▶ Task statement: Retype each of the entries below exactly as written.

▶ Available data:
***

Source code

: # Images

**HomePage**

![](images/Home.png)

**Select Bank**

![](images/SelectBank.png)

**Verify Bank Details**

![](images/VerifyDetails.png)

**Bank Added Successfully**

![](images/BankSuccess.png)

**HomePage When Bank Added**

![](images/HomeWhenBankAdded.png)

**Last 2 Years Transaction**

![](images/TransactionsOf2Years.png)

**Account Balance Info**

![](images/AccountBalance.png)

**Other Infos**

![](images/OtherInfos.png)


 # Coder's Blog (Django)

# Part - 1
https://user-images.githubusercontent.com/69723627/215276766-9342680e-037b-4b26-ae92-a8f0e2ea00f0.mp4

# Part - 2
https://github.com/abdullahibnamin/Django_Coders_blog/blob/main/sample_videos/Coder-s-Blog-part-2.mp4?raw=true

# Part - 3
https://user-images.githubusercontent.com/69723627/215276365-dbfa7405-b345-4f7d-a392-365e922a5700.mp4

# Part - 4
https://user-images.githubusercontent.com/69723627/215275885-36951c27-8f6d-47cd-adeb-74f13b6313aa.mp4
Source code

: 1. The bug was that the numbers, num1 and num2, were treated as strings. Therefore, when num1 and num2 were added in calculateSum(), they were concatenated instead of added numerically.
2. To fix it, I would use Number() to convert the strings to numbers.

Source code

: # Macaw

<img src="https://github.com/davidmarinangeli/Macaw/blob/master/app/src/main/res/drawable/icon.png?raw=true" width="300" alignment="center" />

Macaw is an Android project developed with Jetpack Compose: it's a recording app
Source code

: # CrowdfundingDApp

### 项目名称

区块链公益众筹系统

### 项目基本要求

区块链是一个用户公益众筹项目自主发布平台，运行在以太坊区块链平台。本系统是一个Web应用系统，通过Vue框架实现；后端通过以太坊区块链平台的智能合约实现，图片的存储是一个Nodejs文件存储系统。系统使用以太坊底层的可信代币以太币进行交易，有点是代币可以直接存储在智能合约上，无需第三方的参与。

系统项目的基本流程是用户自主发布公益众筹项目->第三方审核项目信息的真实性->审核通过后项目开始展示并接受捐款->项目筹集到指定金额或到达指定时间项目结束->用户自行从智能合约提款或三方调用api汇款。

***

▶ Task response:
Source code

: # Images

**HomePage**

![](images/Home.png)

**Select Bank**

![](images/SelectBank.png)

**Verify Bank Details**

![](images/VerifyDetails.png)

**Bank Added Successfully**

![](images/BankSuccess.png)

**HomePage When Bank Added**

![](images/HomeWhenBankAdded.png)

**Last 2 Years Transaction**

![](images/TransactionsOf2Years.png)

**Account Balance Info**

![](images/AccountBalance.png)

**Other Infos**

![](images/OtherInfos.png)


 # Coder's Blog (Django)

# Part - 1
https://user-images.githubusercontent.com/69723627/215276766-9342680e-037b-4b26-ae92-a8f0e2ea00f0.mp4

# Part - 2
https://github.com/abdullahibnamin/Django_Coders_blog/blob/main/sample_videos/Coder-s-Blog-part-2.mp4?raw=true

# Part - 3
https://user-images.githubusercontent.com/69723627/215276365-dbfa7405-b345-4f7d-a392-365e922a5700.mp4

# Part - 4
https://user-images.githubusercontent.com/69723627/215275885-36951c27-8f6d-47cd-adeb-74f13b6313aa.mp4
Source code

: 1. The bug was that the numbers, num1 and num2, were treated as strings. Therefore, when num1 and num2 were added in calculateSum(), they were concatenated instead of added numerically.
2. To fix it, I would use Number() to convert the strings to numbers.

Source code

: # Macaw

<img src="https://github.com/davidmarinangeli/Macaw/blob/master/app/src/main/res/drawable/icon.png?raw=true" width="300" alignment="center" />

Macaw is an Android project developed with Jetpack Compose: it's a recording app
Source code

: # CrowdfundingDApp

### 项目名称

区块链公益众筹系统

### 项目基本要求

区块链是一个用户公益众筹项目自主发布平台，运行在以太坊区块链平台。本系统是一个Web应用系统，通过Vue框架实现；后端通过以太坊区块链平台的智能合约实现，图片的存储是一个Nodejs文件存储系统。系统使用以太坊底层的可信代币以太币进行交易，有点是代币可以直接存储在智能合约上，无需第三方的参与。

系统项目的基本流程是用户自主发布公益众筹项目->第三方审核项目信息的真实性->审核通过后项目开始展示并接受捐款->项目筹集到指定金额或到达指定时间项目结束->用户自行从智能合约提款或三方调用api汇款。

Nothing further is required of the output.